I’m totally exhausted, so I won’t write much. I spoke to the audience practically non-stop for three hours, and then I was rewriting Proto with Joel Falcou and Hartmut Kaiser over beers till late at night. My talk about the connection between Haskell monads and Boost Proto was very well received–beyond my expectations. It looks like there is some real need to put theoretical foundations under the more advanced areas of template metaprogramming; and monads just fit the bill. There was a monad lurking in Proto all this time– the only thing missing was “bind”.

I’m looking forward to tomorrow’s keynote by Hans Boehm, and the continued hacking of Proto with Joel and Hartmut.

Aspen, Monday, May 15: These are just quick notes, and I apologize if they might not very coherent.
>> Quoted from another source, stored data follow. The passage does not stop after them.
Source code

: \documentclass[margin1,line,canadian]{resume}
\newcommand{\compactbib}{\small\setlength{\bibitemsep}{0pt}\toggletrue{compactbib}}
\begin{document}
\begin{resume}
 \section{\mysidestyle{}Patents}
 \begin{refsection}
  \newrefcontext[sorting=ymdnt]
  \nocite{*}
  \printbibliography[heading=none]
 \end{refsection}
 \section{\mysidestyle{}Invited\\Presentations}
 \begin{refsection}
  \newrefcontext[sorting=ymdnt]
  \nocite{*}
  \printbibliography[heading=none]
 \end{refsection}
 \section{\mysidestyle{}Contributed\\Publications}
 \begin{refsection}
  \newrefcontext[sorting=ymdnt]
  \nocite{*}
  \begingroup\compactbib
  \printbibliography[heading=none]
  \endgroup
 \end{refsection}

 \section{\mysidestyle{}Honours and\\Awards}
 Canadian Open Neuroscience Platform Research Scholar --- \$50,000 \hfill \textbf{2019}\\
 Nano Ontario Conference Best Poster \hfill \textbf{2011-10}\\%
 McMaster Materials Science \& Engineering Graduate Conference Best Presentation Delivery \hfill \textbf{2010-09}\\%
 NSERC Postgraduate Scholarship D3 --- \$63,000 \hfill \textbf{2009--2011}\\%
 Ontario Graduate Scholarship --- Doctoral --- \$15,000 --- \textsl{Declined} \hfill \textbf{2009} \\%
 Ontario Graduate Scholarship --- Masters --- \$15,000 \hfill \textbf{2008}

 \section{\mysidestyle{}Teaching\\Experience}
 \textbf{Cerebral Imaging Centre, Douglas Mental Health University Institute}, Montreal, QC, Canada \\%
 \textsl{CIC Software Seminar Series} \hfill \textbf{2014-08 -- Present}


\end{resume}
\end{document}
I have little time to jot them down because the day was filled with talks and discussions. There are two main topics people are excited about: concurrency and template metaprogramming.

In the morning I went to Christopher Kohlhoff talk about Boost.Asio. Asio stands for Asynchronous IO. The problem is how to structure your program to deal with a lot of asynchronous calls. There are two main difficulties: resource management and inversion of control. An async-driven program is essentially a collection of disjoint callbacks. When control jumps from one callback to another, you can easily lose track of who is the owner of which resources, how to get hold of them, and how to reason about the whole system. Chris showed how to deal with resources, essentially by using shared, reference-counted, pointers. When you’re making an asynchronous call you usually have to make sure that the completion handler shares some resources with the caller. In Chris’s approach these resources are encapsulated in a Connection object and the completion handlers are methods of that object. So when a handler is called, it has access to the “this” pointer and can share data with the caller. A handler must take part in the reference counting of the Connection object, so that the object doesn’t suddenly disappear. Considering that a lot of event-driven code I’ve seen over the years used global shared data to store state, this is progress. The inversion of control is still a problem though.

Hartmut Kaiser talked about the Phoenix library, which essentially implements C++ inside C++. It is built on top of Proto (which is a big hit at the conference–more about it later). From what I gathered, Phoenix is mostly a better lambda. You can write anonymous functions in Phoenix using a very stylized C++: for instance, instead of braces, you use brackets, instead of semicolons, commas, etc. One advantage of Phoenix functions is that they can be statically polymorphic. Unfortunately the main example didn’t require polymorphism, and in fact would be much easier on the eyes if it were written using C++ lambdas. The other, more important advantage of Proto is that it’s highly customizable. Hartmut showed an example of how to extend C++ syntax to support parallelism. Behind the scenes, Phoenix took advantage of OpenMP, which is a system of ugly pragmas supported by many compilers to create parallel loops and other concurrent constructs.

An then there was a Proto marathon by Joel Falcou, after which I had a long discussion with him over dinner. Proto is a metaprogramming tour de force. If I described it as a library for constructing embedded domain-specific languages in C++, I wouldn’t give it justice. It’s a system that tricks the C++ compiler into parsing expressions into full-blown compile-time abstract syntax trees, which are at the same time function objects that can be executed at runtime. If this is not impressive enough, Proto provides multiple customization mechanism that allow you to plug in new constructs, give them specific semantics, and even rewrite the ASTs. Joel gave an example of an EDSL for expressing analytical functions, which could analytically calculate derivatives of functions at compile time. Joel is coming to my talk tomorrow and I hope he will be able to explain to me what I’m doing. My talk is essentially about how to get to grips with Proto by using Haskell monads. We’ll see how it goes.